The US economy will need tight monetary policy "for some time" before inflation is under control, a fact that means slower growth, a weaker job market and "some pain" for households and businesses, US Federal Reserve Chair Jerome Powell said.
Oil futures, along with Wall Street's main stock indexes, fell after the remarks.
"The market is taking (Powell) at his word," said Phil Flynn, an analyst at Price Futures group in Chicago. "The stock market has given up its gains and I think oil was very concerned about it."
Brent crude futures declined 51 cents to $98.83 a barrel by 11:01 a.m. EDT (1501 GMT).
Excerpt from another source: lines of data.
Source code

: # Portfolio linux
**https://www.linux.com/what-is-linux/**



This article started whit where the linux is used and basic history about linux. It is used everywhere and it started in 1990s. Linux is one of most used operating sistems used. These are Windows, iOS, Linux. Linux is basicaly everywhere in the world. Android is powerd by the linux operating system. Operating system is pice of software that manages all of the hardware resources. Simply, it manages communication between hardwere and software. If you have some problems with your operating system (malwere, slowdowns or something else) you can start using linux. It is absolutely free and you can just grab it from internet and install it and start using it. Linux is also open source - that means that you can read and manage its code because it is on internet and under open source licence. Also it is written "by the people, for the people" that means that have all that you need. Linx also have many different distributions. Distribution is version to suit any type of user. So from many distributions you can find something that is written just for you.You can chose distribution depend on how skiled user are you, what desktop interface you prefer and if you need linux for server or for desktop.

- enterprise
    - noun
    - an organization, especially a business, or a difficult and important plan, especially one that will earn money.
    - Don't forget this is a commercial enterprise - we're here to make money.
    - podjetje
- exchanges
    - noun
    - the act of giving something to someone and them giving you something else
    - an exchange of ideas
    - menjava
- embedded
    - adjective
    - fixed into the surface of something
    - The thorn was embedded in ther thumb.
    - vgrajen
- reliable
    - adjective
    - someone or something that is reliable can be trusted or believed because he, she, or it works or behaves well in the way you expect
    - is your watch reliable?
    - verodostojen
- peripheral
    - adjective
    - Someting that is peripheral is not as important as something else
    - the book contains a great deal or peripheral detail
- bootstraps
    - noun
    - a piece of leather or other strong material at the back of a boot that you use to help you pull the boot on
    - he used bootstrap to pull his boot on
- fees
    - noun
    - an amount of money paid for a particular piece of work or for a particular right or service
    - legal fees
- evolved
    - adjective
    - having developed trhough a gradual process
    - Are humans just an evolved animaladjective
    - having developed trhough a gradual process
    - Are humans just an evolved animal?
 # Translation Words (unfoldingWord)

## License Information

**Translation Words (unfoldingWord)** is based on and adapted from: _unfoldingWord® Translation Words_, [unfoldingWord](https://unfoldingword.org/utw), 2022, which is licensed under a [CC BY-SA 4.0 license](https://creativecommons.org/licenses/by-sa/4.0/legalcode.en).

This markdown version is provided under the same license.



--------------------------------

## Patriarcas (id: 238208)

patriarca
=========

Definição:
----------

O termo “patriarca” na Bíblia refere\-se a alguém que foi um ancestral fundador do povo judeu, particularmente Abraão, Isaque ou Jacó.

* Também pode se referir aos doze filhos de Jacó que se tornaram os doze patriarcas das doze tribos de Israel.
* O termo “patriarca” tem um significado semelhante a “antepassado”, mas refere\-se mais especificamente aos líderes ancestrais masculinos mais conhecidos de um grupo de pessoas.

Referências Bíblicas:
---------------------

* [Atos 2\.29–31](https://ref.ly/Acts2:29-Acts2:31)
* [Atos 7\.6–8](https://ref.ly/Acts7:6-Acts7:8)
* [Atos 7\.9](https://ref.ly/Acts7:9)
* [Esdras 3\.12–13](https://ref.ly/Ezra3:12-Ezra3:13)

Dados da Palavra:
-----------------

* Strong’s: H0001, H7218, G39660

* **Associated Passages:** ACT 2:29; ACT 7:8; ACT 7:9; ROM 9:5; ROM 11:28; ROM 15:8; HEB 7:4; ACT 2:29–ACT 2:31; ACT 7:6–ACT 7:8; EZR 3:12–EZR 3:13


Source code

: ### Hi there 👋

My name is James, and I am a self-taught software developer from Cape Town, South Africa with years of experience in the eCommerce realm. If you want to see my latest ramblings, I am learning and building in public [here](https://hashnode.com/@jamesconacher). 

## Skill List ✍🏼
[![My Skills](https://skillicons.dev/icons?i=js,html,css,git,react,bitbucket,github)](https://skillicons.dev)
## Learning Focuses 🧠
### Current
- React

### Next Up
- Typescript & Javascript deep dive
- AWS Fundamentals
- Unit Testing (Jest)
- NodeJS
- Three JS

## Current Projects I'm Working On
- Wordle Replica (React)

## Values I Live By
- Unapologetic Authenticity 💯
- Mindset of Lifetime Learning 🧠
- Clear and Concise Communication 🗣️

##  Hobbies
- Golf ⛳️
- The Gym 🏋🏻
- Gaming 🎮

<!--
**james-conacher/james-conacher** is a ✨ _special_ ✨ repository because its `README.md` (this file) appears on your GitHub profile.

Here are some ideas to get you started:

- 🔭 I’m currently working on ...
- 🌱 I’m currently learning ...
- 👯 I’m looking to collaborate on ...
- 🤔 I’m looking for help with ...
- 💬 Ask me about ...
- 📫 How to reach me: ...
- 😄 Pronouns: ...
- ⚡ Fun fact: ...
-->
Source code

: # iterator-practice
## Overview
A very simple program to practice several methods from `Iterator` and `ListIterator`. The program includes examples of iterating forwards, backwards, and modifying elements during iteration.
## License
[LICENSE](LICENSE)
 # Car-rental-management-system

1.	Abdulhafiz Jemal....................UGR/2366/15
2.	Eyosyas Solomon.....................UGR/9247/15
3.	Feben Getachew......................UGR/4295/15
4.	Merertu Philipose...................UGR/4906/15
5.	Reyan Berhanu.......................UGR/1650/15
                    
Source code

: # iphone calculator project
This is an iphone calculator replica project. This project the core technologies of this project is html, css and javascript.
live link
U.S. West Texas Intermediate crude futures fell 86 cents to $91.66 a barrel.
Earlier in the session, both contracts had risen by over $1, supported by strong U.S. economic data a day earlier.
Overall, Brent was on track for a weekly gain of around 2.2%, while WTI was set to rise 0.8%.
Some European Central Bank policymakers want to discuss a 75 basis point interest rate hike at a Sept. 8 policy meeting, even if recession risks loom, as the inflation outlook is deteriorating, five sources with direct knowledge of the process told Reuters.
Price losses were limited as the Organization of the Petroleum Exporting Countries’s de facto leader Saudi Arabia on Monday flagged the possibility of production cuts to offset the return of Iranian barrels to oil markets should Tehran clinch a nuclear deal with the West.
The UAE on Friday became the latest member of OPEC+ — OPEC plus its allies including Russia — to state it is aligned with Saudi Arabia’s thinking on crude markets, a source with knowledge of the matter told Reuters.
“The impression remains that Saudi Arabia is not willing to tolerate any price slide below $90. Speculators could view this as an invitation to bet on further price rises without the need to fear any more pronounced price declines,” Commerzbank said in a note.